■ **WHAT YOU HAVE TO DO**: In the material below, the lines from the one containing "if isequal(Options,'fL/d')" through the one containing "out = ((0.5*(gamma+1)*(M^2))/(1+0.5*(gamma-1)*(M^2)))^-0.5;" are to be given again exactly, ends included, and no others.

■ **SUPPLIED INFORMATION**:
- - - -

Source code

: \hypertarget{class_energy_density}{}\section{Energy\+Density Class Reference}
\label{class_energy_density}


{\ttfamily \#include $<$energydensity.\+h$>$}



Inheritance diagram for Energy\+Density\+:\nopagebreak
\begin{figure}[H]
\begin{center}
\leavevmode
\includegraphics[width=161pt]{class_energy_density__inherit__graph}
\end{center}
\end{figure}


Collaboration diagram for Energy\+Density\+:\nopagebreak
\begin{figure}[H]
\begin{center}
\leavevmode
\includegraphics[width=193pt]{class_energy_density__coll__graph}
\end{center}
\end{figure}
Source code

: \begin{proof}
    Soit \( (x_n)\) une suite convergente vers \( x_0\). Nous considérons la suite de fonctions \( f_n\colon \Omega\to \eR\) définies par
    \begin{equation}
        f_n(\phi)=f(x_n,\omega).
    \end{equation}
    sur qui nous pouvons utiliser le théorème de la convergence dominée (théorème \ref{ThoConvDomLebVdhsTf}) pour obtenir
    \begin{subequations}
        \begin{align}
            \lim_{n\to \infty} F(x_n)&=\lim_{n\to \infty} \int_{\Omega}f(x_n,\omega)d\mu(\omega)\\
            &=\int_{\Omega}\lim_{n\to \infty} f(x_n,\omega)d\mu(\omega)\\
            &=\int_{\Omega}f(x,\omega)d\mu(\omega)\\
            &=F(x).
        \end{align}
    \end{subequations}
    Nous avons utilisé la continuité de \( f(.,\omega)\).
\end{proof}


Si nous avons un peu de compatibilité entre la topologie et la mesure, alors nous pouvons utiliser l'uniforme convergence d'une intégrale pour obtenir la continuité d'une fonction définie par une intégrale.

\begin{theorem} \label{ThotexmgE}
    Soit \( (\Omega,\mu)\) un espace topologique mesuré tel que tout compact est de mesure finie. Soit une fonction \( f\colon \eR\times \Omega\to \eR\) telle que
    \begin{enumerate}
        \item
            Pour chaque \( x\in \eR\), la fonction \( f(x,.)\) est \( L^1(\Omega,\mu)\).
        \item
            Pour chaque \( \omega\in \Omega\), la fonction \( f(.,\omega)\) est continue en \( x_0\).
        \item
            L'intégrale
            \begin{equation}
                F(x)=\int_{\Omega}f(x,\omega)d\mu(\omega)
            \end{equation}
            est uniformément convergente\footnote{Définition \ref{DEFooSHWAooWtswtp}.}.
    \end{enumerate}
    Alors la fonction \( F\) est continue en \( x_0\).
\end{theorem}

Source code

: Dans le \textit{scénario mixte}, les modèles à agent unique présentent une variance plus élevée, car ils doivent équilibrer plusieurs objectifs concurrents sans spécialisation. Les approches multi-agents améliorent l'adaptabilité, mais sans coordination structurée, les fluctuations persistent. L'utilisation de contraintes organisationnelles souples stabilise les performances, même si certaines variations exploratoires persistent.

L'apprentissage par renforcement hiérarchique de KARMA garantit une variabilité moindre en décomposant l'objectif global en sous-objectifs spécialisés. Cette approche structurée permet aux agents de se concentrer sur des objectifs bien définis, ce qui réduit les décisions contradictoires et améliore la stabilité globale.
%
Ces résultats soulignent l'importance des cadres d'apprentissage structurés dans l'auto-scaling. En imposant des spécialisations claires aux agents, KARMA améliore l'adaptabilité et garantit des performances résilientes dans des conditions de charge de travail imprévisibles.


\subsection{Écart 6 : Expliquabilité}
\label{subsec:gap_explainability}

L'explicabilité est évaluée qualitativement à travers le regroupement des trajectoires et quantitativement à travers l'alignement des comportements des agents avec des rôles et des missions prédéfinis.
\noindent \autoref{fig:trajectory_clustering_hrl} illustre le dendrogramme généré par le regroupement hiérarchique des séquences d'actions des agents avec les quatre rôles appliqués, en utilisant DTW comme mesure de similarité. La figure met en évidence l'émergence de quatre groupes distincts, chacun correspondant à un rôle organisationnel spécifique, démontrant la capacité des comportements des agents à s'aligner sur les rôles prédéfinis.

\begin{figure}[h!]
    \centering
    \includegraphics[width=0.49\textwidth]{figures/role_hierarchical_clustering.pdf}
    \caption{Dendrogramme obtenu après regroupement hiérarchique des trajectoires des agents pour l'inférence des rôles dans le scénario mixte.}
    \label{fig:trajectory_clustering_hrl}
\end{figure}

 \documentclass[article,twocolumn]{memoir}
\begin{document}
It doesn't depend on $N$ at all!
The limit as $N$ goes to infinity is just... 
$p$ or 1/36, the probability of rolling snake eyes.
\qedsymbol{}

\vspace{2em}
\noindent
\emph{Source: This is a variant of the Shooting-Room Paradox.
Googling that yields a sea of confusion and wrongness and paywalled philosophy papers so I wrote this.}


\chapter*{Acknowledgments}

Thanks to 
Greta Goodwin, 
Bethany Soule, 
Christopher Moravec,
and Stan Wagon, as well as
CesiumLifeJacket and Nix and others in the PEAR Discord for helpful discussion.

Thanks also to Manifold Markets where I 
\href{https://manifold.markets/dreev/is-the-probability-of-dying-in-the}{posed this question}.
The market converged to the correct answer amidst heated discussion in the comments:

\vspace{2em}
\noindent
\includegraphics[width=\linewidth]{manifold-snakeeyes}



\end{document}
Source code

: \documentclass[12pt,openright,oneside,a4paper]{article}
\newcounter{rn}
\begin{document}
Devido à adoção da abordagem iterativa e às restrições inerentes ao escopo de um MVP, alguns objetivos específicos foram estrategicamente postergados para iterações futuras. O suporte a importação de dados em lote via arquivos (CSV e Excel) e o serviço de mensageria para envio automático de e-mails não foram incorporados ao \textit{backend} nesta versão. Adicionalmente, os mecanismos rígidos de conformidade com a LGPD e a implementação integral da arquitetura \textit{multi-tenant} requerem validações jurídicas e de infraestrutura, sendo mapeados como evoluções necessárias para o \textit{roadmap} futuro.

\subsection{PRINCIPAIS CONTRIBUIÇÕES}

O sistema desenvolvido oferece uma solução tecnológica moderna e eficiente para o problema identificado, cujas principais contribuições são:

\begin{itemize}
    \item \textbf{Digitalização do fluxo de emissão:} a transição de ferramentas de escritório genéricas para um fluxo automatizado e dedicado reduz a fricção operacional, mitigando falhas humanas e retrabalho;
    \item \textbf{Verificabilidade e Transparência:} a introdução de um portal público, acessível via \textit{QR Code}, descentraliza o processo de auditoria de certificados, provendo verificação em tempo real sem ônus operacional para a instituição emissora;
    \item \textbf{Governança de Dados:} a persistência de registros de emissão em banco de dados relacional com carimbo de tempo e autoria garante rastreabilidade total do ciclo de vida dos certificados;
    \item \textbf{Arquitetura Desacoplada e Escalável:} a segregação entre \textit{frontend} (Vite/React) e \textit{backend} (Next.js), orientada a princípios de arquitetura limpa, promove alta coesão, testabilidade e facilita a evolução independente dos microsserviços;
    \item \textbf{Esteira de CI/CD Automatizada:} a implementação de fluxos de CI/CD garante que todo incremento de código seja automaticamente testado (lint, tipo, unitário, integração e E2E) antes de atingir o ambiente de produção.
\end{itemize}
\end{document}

- - - -

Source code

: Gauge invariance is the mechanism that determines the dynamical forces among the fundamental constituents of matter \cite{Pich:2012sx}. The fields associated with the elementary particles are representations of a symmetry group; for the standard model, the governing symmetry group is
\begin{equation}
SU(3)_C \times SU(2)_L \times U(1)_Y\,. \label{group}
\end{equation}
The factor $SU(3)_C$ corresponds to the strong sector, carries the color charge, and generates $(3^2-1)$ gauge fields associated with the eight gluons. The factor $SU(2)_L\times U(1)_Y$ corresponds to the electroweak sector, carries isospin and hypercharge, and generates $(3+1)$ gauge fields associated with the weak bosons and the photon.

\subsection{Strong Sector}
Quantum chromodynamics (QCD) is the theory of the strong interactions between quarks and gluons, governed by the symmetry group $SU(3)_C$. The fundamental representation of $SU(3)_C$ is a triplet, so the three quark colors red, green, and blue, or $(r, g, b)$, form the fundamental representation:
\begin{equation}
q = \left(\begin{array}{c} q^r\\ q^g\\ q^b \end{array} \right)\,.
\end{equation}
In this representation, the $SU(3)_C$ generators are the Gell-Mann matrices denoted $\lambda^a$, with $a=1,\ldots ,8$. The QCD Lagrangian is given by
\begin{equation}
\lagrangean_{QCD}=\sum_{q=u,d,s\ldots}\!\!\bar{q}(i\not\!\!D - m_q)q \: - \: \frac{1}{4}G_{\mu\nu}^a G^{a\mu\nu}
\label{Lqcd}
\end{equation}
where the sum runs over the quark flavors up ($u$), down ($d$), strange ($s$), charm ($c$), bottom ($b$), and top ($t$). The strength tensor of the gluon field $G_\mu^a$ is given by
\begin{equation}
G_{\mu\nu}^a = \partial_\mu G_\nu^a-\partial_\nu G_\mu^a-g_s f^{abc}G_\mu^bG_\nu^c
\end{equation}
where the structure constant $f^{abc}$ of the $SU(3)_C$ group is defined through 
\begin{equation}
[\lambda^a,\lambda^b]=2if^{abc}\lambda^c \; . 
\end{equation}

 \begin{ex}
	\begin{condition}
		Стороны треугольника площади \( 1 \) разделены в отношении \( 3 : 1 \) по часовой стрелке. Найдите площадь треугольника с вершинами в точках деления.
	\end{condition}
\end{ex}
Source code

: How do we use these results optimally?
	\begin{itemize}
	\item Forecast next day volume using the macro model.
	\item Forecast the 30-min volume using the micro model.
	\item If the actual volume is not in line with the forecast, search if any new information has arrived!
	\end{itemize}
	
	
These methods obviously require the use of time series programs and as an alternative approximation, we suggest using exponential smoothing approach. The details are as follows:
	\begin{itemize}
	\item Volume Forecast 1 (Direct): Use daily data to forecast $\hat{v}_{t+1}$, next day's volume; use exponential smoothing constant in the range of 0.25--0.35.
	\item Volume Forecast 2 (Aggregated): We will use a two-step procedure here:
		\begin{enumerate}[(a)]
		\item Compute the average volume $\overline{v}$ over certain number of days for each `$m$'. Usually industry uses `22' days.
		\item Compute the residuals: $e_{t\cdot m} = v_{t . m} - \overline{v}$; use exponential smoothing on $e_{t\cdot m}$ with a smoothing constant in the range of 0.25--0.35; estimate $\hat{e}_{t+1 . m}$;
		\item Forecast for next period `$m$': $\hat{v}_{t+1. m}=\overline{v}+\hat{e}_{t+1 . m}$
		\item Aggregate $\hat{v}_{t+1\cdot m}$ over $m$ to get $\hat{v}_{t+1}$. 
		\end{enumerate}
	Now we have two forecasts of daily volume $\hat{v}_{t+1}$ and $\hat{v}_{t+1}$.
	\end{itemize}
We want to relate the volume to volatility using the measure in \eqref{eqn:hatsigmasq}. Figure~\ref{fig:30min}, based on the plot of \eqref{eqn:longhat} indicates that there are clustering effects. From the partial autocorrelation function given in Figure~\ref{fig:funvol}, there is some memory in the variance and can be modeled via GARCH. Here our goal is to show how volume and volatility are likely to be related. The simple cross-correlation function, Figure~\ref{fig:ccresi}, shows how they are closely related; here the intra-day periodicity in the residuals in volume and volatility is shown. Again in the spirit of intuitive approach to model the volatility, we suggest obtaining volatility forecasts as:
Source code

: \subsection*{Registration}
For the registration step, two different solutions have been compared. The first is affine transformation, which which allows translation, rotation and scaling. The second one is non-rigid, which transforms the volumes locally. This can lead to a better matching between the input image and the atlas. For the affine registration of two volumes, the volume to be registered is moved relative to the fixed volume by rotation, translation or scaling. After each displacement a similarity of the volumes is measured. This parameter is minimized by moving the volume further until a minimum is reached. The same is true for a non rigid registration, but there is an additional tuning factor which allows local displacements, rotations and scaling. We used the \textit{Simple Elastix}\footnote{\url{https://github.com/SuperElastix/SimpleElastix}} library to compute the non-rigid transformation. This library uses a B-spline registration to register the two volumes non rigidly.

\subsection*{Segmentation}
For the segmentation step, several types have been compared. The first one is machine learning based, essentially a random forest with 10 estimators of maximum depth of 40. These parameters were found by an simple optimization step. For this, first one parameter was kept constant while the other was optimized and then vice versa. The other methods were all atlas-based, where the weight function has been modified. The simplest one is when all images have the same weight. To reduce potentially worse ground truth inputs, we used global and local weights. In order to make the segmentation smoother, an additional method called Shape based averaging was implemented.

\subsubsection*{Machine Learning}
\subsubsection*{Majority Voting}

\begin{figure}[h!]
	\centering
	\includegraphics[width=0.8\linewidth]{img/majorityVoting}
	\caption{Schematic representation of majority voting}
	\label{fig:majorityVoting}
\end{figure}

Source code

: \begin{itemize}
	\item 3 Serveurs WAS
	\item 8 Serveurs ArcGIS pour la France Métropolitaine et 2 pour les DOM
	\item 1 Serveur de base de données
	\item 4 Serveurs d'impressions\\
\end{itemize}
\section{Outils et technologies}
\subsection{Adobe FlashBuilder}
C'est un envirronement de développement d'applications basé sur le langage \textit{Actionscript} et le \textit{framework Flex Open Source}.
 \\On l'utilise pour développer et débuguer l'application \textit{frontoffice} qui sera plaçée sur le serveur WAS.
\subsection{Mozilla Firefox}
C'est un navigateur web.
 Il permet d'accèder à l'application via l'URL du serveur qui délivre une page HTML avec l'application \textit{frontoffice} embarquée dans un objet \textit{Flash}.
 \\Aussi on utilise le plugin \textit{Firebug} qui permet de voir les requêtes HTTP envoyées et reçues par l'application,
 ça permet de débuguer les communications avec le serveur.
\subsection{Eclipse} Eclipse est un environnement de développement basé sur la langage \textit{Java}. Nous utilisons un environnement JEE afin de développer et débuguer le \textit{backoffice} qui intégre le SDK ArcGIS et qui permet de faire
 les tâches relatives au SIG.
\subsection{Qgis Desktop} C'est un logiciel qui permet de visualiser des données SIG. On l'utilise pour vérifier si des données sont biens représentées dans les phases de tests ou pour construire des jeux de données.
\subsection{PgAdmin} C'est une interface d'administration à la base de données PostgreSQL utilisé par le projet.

- - - -

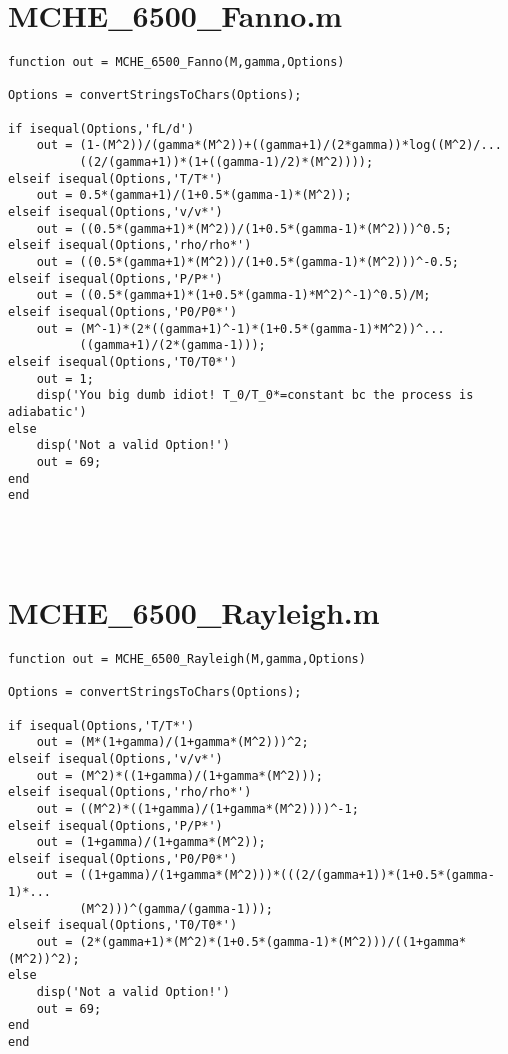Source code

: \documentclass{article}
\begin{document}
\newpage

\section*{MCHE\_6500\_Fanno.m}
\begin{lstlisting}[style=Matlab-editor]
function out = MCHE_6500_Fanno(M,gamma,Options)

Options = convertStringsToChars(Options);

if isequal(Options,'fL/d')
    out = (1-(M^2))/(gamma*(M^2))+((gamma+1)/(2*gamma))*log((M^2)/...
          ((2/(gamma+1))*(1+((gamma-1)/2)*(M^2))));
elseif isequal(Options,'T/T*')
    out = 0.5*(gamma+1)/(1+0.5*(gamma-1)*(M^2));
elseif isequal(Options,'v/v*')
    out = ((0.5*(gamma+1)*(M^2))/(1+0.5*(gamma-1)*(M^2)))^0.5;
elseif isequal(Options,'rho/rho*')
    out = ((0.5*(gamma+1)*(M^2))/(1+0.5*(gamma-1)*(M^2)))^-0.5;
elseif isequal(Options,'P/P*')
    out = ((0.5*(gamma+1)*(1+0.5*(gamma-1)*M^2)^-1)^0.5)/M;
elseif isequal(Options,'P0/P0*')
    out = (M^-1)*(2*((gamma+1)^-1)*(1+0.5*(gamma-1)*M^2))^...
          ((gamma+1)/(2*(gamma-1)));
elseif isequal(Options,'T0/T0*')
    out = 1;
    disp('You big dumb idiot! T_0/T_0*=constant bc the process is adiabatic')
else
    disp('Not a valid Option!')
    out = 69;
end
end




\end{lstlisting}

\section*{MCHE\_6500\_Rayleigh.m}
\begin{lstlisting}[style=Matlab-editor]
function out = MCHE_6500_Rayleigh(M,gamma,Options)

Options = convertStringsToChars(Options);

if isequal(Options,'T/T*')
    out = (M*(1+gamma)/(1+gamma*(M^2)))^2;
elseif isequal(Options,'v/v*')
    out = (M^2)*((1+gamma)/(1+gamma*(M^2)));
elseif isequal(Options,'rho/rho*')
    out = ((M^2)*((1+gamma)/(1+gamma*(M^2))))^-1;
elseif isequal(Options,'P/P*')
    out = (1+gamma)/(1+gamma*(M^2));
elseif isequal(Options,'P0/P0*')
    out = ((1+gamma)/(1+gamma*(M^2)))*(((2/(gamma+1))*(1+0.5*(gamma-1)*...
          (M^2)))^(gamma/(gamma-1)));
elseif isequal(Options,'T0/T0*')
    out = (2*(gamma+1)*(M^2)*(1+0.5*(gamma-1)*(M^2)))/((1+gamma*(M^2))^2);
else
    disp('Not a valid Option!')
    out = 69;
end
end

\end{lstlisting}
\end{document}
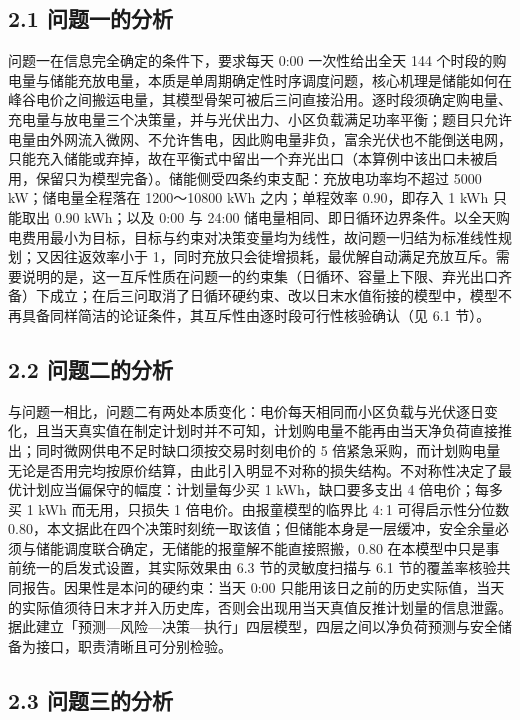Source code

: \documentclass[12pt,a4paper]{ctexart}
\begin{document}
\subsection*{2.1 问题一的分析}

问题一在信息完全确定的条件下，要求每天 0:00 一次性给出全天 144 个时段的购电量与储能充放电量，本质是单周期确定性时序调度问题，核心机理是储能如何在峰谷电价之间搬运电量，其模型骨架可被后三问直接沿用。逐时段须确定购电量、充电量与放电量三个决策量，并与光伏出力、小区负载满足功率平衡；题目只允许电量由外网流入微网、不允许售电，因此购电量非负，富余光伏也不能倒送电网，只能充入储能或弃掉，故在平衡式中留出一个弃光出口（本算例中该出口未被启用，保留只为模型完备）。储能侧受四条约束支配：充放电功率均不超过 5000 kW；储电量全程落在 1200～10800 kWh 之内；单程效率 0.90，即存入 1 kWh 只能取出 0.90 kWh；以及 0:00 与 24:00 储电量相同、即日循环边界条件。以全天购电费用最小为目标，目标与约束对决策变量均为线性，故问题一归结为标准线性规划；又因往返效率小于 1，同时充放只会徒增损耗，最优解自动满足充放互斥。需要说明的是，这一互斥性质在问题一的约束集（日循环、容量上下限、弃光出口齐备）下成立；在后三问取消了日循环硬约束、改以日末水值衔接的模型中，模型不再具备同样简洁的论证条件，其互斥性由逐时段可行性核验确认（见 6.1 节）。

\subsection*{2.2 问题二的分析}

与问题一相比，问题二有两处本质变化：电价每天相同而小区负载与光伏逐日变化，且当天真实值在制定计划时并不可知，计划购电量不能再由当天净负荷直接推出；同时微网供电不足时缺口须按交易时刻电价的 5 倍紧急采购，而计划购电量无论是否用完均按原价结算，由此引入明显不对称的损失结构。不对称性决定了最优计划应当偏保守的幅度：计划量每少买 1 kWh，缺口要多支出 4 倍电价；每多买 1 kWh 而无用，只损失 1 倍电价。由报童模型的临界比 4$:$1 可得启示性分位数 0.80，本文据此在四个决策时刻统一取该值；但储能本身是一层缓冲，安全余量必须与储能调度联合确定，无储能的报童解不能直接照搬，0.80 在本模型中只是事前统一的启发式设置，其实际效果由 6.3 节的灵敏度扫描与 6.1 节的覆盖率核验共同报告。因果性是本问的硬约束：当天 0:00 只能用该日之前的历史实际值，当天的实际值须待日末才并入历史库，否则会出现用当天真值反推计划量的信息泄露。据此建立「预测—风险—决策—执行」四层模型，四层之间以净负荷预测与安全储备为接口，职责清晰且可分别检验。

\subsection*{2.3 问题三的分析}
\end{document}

- - - -

■ **RESPONSE AREA**:
if isequal(Options,'fL/d')
    out = (1-(M^2))/(gamma*(M^2))+((gamma+1)/(2*gamma))*log((M^2)/...
          ((2/(gamma+1))*(1+((gamma-1)/2)*(M^2))));
elseif isequal(Options,'T/T*')
    out = 0.5*(gamma+1)/(1+0.5*(gamma-1)*(M^2));
elseif isequal(Options,'v/v*')
    out = ((0.5*(gamma+1)*(M^2))/(1+0.5*(gamma-1)*(M^2)))^0.5;
elseif isequal(Options,'rho/rho*')
    out = ((0.5*(gamma+1)*(M^2))/(1+0.5*(gamma-1)*(M^2)))^-0.5;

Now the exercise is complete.